手を振り上げた第2王子殿下
「第2王子殿下にエイミー様、わがグルーデン伯爵家にどのようなご用件でいらっしゃったのでしょうか。しかも前触れなしとは」
前触れなしで来るなんて礼儀知らずもいい所よ、そういう意味も込めて冷めた目を送る。
「私は王族だぞ。前触れなしでも大丈夫だ」
「わたくしが知っている範囲では王族の方で前触れなしで突然どこかの邸宅へ行かれるなどなど聞いたことがありませんわ」
「うるさい女だな!
私が用事があったのはお前ではなくプレスト公爵とミリアにだ!」
「婚約破棄をされたのでミリア様をミリアと呼ぶのはよくありませんわ。公爵令嬢もしくはミリア嬢とお呼びしたほうがいいですわよ」
「お前はいったい何様のつもりだ。関係がないにもかかわらず、何度も口を挟むなど。本当にうるさい女だな!」
フィーネに吐き捨てるように王子は叫んだ。
「そうですわ~。ミリア様~、ミリア様が勝手に婚約者を降りられたせいでわたくしにドレスを買うお金がなくなったのですわ~。元に戻ってくださいまし」
何を言っているのだろう、この男爵令嬢は。
しかも、それは王宮から支給される王子妃用の金額では?
「エイミー様。

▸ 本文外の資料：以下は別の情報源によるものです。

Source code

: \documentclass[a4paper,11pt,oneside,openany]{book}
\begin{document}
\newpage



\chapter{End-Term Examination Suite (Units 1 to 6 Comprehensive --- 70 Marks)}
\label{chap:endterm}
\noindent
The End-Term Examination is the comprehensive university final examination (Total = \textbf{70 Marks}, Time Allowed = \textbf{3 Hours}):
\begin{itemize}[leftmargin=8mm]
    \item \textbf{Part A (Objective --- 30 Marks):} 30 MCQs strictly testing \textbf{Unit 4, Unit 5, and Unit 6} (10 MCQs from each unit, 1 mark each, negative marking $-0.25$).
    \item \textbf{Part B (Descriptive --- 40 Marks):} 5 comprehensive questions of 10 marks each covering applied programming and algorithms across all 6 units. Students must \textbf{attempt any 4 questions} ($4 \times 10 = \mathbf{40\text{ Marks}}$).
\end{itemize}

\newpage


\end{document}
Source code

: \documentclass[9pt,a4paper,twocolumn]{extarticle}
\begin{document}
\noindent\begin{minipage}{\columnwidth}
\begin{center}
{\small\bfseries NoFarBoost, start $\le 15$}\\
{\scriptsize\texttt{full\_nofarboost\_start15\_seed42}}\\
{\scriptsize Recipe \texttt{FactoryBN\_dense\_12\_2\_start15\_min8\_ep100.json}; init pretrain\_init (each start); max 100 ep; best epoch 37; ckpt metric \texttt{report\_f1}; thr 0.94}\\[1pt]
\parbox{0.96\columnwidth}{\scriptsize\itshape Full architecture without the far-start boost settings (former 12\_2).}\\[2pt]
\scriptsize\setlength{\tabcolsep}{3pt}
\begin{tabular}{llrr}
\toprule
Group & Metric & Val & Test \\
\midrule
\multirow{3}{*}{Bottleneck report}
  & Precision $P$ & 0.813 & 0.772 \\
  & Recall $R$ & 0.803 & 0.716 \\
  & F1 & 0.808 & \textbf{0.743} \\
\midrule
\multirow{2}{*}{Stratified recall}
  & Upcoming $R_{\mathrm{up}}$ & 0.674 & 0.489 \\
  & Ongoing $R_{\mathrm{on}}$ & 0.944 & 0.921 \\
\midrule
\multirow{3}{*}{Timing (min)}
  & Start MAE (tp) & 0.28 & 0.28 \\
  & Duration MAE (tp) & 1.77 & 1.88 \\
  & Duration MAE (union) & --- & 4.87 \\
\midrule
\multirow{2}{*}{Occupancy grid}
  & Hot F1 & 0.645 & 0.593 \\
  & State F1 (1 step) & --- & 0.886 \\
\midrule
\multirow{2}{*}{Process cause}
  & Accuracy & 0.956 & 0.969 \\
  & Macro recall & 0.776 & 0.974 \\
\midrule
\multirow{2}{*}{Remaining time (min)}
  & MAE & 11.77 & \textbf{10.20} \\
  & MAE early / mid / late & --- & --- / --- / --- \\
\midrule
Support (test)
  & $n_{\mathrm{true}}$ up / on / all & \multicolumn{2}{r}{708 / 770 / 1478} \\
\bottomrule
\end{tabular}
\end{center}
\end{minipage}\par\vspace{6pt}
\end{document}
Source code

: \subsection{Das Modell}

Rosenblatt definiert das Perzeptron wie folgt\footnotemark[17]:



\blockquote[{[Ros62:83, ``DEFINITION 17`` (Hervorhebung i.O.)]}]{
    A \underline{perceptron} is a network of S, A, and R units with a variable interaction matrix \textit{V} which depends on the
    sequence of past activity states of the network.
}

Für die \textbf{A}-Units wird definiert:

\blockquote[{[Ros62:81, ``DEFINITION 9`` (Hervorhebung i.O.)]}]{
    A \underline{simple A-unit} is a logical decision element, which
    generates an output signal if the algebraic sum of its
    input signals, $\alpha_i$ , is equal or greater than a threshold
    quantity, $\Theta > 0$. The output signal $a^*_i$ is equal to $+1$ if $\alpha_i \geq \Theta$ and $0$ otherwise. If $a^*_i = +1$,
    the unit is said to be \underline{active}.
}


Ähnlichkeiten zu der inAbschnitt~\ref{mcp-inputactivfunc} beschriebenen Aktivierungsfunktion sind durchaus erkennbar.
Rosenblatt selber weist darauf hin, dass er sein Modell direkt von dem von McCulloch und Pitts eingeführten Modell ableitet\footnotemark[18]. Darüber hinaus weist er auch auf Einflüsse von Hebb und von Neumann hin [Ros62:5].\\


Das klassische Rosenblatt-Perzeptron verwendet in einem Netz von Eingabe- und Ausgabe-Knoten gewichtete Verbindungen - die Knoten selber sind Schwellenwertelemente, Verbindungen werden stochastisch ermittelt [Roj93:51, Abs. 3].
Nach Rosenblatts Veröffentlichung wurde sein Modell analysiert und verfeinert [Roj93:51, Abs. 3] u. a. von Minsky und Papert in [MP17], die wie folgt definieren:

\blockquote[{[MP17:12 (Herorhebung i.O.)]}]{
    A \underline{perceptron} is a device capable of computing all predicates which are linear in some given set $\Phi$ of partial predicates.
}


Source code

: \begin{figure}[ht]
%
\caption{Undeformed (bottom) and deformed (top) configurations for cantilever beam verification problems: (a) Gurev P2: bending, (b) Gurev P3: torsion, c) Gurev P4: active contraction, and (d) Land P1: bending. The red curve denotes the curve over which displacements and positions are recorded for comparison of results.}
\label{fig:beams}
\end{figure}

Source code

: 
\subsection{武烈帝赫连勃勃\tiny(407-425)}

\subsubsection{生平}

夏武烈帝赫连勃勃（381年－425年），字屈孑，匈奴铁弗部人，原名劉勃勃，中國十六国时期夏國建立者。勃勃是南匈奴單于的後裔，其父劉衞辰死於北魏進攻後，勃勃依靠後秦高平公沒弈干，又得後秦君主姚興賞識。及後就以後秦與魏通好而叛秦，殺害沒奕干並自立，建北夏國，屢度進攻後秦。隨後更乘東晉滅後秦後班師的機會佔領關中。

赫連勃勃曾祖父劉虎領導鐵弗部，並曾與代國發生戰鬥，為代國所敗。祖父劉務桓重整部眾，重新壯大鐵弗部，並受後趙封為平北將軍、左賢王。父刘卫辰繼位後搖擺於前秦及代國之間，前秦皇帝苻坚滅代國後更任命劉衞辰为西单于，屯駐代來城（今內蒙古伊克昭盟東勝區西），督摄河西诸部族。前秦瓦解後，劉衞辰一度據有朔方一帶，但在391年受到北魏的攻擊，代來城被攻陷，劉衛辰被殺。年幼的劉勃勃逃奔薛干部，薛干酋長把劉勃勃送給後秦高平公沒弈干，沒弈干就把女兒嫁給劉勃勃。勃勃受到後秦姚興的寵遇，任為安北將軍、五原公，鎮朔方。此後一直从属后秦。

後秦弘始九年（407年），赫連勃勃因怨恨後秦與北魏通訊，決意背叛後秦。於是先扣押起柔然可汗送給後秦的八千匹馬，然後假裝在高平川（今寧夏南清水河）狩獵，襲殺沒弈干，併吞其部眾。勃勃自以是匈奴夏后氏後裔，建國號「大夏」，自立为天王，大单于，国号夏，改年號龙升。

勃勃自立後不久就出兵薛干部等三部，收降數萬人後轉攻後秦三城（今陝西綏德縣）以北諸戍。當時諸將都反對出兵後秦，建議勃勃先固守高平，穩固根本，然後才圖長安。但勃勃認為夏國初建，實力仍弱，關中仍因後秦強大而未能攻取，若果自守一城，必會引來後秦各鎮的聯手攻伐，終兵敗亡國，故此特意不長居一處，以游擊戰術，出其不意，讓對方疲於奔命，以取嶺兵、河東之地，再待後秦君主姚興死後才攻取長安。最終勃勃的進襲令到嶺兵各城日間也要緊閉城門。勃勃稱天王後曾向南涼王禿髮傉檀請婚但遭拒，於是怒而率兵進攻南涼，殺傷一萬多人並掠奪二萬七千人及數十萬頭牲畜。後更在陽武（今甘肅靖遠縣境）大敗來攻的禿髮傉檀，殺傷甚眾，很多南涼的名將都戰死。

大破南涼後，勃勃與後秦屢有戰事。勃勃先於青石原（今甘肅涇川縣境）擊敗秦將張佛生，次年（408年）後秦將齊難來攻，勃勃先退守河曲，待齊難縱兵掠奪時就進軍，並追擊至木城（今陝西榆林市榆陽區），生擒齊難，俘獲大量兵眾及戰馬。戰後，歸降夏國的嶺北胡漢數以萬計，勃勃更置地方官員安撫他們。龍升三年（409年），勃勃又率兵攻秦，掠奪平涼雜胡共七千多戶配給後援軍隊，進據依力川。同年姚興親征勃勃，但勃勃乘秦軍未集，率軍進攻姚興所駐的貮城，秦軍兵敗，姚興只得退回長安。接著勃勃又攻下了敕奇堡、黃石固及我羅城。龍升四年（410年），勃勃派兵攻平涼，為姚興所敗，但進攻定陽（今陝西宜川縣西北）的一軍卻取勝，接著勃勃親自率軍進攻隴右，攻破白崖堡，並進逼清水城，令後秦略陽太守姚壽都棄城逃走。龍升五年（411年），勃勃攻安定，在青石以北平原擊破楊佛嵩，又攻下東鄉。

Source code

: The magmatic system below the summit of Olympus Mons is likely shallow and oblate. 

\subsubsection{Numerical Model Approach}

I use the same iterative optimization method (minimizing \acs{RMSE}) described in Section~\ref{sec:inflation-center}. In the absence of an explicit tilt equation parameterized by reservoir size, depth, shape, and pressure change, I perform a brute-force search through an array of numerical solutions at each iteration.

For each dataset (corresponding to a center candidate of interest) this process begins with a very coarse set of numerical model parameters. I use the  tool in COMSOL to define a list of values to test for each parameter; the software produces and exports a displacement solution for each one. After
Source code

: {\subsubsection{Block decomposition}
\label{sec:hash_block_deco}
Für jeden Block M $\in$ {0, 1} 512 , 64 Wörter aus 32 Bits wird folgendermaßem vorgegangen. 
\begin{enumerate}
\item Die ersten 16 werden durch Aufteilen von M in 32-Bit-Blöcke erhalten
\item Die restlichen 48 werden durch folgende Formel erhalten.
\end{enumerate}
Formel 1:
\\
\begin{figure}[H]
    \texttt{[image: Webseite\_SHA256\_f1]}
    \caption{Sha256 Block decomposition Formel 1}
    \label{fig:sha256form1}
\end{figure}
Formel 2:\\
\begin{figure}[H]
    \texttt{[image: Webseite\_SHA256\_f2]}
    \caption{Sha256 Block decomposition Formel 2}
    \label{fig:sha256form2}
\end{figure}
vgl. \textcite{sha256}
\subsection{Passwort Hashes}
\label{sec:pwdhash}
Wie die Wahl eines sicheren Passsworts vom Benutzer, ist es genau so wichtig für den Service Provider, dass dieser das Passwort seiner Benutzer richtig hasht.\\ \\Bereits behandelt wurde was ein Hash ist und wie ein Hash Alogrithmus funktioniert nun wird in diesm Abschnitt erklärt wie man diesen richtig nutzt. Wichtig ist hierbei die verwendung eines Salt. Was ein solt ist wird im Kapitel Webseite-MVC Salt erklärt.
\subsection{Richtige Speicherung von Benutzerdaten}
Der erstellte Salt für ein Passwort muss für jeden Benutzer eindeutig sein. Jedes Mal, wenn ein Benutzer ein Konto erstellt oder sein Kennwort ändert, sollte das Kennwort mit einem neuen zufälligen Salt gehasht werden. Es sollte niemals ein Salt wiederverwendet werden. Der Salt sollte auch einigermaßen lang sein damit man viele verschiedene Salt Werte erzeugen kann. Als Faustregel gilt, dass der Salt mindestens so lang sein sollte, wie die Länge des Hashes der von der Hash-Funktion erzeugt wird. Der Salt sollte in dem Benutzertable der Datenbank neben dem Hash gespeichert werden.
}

ミリア様はあなたからミリア様と呼ぶ許可を与えてはいらっしゃいませんわ。公爵令嬢とお呼びするのが正式です」
エイミーがうるさいとばかりに歯をむき出してフィーネを見た。
「フィーネ様には言っておりません」
下品だな、と思いつつフィーネはやんわりとほほ笑んだ。
「ここには公爵閣下に公爵令嬢、騎士団長である伯爵がそろっておられます。男爵令嬢であるエイミー様に意見するのは同じ学生であるわたくしの務めですわよ」
まあ、王子にも言うけれどね。
「うるさいんだよ。だまれ!」
王子はフィーネのほうに向かうと拳を振り上げた。
フィーネは向かってくる王子の右手を左手で払うと同時に、右手を鳩尾に叩き込んだ。
考える前に体が動いた。
お腹を押さえてうずくまった王子はしばらくうんうんうなっていたが、唸る声が落ち着いてくるとフィーネを睨みながら口を開いた。
「お前!不敬だぞ。王子に手を上げるとは何事だ。不敬にもほどがある。良くて幽閉、悪くて打ち首だ」
王子を冷たい視線で見ていたプレスト公爵が緩やかに首を振った。
「何を言っていらっしゃるのか。フィーネ嬢は何もしておられません。手を上げられるも何も王子がフィーネ嬢を殴ろうとされて驚いたフィーネ嬢がよろけて倒れられただけではありませんか」
「そうですわ。か弱いフィーネ様がそのようなことをされるわけないですわ」
ミリアが白い頬に小さな手を当てる。
「……フィーネは、何もして…おりません」
父も目をさ迷わせ口ごもりながら呟いた。
「私も見ていたが何もなかったようだが」
開きっぱなしの扉に姿を見せたのはバイウエル王太子殿下。